The Corner

The Fight Goes On

Well, not since I made a joke about media overreaction to Hurricane Katrina just before the levees burst, have I written something as poorly timed as today’s column. I wrote it before Senator Cruz launched his epic filibuster (or “faux filibuster” depending whom you talk to), not knowing he would be claiming the mantle of the heroic leader of the opposition. Worse, this comes on the heels of the brouhaha I started on Special Report last week (for which I apologized).

I’ve re-read the column, and while I would have written it differently in light of recent events, I don’t see anything to apologize for, save perhaps the timing. People on the right who think it’s the lowest insult to compare Cruz to Obama should, I think, at least acknowledge I was speaking of very specific things: namely an approach to the processes of politics. Both Cruz and Obama subscribe to a theory of the grassroots that I think works well for elections (and fundraising), but not very well for policy and legislation. They both also have little interest in playing by the established rules – a trait many conservatives criticize in Obama and praise in Cruz. Philosophically, however, I note they are light years apart, and on that score I am pretty much in lockstep with Cruz.

But philosophical agreement is a standard in low regard these days on the right. Procedural, tactical and emotional agreement is the measure of men. So let me say that while I still think the overall defund strategy was ill-advised, I think Cruz’s just concluded filibuster was pretty heroic and his performance, both physical and intellectual, was nothing less remarkable. He’s done a great service by calling attention to the failures and flaws of Obamacare. I could have done without some of the needless (to put it charitably) disparagement of colleagues and allies he will need in battles to come. But I am at a loss as to how there’s much of a downside to his effort. The House has voted dozens of times to get rid of Obamacare but such votes haven’t penetrated deeply into the national conversation the way Cruz’s floor speech did, telegraphing to the whole country the breadth and depth of conservative opposition to the law.

And that’s a great service, because the one thing Ted Cruz has been most wrong about is the idea that the battle against Obamacare will be lost forever on October 1. The battle will go on (Indeed, as Holman Jenkins argues pretty effectively today, the battle is really just beginning).

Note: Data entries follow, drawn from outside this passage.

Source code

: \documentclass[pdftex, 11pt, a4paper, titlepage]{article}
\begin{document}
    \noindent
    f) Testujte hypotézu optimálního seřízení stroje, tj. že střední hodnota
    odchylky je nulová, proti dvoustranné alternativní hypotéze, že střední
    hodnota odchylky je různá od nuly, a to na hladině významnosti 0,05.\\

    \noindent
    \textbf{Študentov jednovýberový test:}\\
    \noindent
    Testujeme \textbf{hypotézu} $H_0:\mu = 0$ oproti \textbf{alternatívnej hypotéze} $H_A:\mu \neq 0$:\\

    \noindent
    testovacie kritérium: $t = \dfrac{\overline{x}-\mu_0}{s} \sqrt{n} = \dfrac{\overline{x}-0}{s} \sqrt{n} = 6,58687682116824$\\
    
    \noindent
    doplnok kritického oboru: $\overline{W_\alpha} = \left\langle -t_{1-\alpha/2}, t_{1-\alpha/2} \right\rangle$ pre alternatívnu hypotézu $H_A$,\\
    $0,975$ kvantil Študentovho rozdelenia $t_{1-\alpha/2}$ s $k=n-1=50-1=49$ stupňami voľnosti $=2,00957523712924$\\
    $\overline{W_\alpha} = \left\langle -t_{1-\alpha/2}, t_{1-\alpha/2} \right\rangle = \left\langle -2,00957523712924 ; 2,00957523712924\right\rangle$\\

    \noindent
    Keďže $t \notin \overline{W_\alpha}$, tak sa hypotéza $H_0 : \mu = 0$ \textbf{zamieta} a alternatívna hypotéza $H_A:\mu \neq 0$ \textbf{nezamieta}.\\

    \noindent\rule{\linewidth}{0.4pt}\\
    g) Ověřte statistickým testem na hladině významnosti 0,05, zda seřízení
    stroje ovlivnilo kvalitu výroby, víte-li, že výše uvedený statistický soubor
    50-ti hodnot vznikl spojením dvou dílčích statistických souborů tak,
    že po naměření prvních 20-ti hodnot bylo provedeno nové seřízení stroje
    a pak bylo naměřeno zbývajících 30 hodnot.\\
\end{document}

This was always the core problem with Cruz’s argument: that if we don’t fight here on his chosen ground the fight will be lost for all time. If Cruz believed that, he would be the one surrendering if his effort doesn’t pan out. But I assume – and hope! — Ted Cruz won’t surrender to Obamacare if/when his plan fails. Nor will Mike Lee (who just said as much), Marco Rubio, Rand Paul, or Cruz’s other allies in the Senate. Nor will the outside forces supporting Cruz, like Heritage Action or our friends at RedState or in talk radio. Similarly, those who’ve been accused of “surrendering” this whole time, will actually keep fighting. Alleged quislings like Mitch McConnell and Tom Coburn will presumably continue to look for ways to dismantle and defund Obamacare. National Review will still be advocating repeal and replace (as will pretty much every conservative publication I can think of). The debate will change, of course, because we will have actual evidence of how Obamacare is – and isn’t — working. New constituencies hurt by Obamacare will join the fray, and some others may opt out as the subsidies kick-in. But it will remain a live issue for years to come, including in the 2014 and 2016 elections. I think Ted Cruz’s filibuster helped in that effort.

In politics defeat doesn’t come with an arbitrary deadline. Defeat comes when one side gives up the fight. I don’t see anybody giving up the fight. To paraphrase T. S. Eliot, there’s no such thing as a truly lost cause, because there’s no such thing as a truly won cause. The cause endures so long as there are those willing to fight it. 

So congratulations to Ted Cruz and let’s hope he’s just getting warmed up. 

Jonah Goldberg, a senior editor of National Review and the author of Suicide of the West, holds the Asness Chair in Applied Liberty at the American Enterprise Institute.